Temuan-temuan yang muncul ini konsisten dengan semakin banyak bukti yang menunjukkan
bahwa pasien dipusatkan pendekatan konseling dikaitkan dengan kontrasepsi kelanjutan,
penggunaan metode kontrasepsi yang lebih efektif, dan kepuasan metode yang lebih besar
(Dehlendorf, Grumbach, Schmittdiel, & Steinauer, 2017; Dehlendorf et al., 2016; Schivone &
Glish, 2017). Banyak responden menyatakan kekhawatiran tentang perasaan tertekan oleh
penyedia mereka untuk menggunakan metode.

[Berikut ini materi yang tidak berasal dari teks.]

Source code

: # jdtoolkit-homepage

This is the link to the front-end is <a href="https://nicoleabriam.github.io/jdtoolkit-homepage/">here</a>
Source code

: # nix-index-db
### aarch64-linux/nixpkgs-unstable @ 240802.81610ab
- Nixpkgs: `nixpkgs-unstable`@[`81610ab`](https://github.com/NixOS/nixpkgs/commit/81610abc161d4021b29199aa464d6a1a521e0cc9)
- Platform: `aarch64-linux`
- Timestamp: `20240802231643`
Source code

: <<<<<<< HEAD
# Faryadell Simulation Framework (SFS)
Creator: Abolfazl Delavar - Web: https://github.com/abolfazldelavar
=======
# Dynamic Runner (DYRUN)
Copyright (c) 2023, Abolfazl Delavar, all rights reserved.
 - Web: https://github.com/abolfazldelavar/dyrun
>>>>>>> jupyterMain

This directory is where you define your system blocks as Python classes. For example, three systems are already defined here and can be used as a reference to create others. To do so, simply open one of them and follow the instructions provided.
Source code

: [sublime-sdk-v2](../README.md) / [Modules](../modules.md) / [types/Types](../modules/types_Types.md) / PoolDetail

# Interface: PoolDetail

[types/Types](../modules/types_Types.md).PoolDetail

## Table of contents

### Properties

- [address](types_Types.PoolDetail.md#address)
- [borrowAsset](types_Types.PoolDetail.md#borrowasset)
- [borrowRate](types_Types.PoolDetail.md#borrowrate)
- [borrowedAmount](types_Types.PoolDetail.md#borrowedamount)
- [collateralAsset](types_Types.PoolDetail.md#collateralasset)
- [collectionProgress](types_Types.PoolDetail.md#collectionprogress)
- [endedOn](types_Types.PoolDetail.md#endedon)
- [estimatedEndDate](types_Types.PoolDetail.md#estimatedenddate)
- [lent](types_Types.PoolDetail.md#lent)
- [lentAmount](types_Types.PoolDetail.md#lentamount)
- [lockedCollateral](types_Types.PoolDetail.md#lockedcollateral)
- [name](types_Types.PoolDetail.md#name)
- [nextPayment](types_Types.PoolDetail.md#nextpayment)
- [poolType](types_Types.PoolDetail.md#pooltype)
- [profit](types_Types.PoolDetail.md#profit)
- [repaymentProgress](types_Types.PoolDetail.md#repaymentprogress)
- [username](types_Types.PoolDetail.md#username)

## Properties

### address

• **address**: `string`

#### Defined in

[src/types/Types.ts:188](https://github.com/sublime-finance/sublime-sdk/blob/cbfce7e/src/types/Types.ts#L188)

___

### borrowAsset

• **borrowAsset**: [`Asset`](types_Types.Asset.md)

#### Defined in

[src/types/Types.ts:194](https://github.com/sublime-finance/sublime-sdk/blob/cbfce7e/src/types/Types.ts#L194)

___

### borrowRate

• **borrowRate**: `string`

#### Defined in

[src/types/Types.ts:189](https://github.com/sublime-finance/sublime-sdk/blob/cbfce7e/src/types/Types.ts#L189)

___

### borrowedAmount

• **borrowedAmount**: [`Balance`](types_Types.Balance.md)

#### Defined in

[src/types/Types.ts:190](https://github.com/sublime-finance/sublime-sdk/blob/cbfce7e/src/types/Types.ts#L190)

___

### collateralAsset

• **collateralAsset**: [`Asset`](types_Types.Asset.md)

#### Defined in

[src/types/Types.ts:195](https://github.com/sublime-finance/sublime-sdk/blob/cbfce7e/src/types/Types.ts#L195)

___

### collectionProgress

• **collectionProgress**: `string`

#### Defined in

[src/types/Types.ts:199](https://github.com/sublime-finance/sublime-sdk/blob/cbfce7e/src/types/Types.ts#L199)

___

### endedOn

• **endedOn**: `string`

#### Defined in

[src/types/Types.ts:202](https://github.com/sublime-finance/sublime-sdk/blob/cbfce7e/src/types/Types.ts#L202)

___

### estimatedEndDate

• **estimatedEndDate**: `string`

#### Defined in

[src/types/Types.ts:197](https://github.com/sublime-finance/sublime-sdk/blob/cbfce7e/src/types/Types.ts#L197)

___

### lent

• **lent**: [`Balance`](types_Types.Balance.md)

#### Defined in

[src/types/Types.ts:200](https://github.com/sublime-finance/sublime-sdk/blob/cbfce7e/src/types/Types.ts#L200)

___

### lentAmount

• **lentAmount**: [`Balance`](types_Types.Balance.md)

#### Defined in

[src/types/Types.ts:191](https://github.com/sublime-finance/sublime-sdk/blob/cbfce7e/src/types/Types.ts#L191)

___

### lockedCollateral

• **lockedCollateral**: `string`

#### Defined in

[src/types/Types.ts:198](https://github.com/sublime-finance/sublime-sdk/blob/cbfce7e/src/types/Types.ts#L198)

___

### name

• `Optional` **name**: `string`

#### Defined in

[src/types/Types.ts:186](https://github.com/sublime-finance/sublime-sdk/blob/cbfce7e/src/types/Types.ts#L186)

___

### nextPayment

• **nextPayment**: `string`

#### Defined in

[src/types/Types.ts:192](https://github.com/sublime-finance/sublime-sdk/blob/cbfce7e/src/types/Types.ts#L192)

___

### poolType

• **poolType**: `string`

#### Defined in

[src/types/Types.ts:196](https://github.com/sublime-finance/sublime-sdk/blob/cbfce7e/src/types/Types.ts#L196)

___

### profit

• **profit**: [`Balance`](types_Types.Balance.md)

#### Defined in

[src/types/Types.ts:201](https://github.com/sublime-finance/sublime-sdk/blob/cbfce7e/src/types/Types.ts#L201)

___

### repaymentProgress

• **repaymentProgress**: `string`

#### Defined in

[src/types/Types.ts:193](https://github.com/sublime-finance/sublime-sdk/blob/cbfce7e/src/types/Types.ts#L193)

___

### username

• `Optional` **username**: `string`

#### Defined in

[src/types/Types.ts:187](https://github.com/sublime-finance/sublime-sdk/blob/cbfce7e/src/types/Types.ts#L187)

Wanita yang tidak melakukannya menginginkan
metode kontrasepsi yang berkelanjutan sehingga dihargai ketika mereka tidak merasa tertekan
untuk mengadopsi suatu metode atau khusus metode dan kecewa ketika staf klinik tampaknya
tidak melakukannya hargai preferensi mereka. Pengalaman dan kekhawatiran pasien tentang
"pushiness" sebelumnya telah dijelaskan dalam literatur sebagai perasaan "tekanan implisit," di
mana pasien merasakan penyedia memiliki tujuan yang dia tinggalkan dengan kontrasepsi
tertentu metode (Gomez & Wapman, 2017). Kami menemukan itu, untuk beberapa wanita,
berada di lingkungan klinik yang memastikan pengambilan keputusan otonom dan tidak
"memaksa" datang sebagai menyambut kejutan
Do women aged over 40 need different counseling on combined hormonal contraception?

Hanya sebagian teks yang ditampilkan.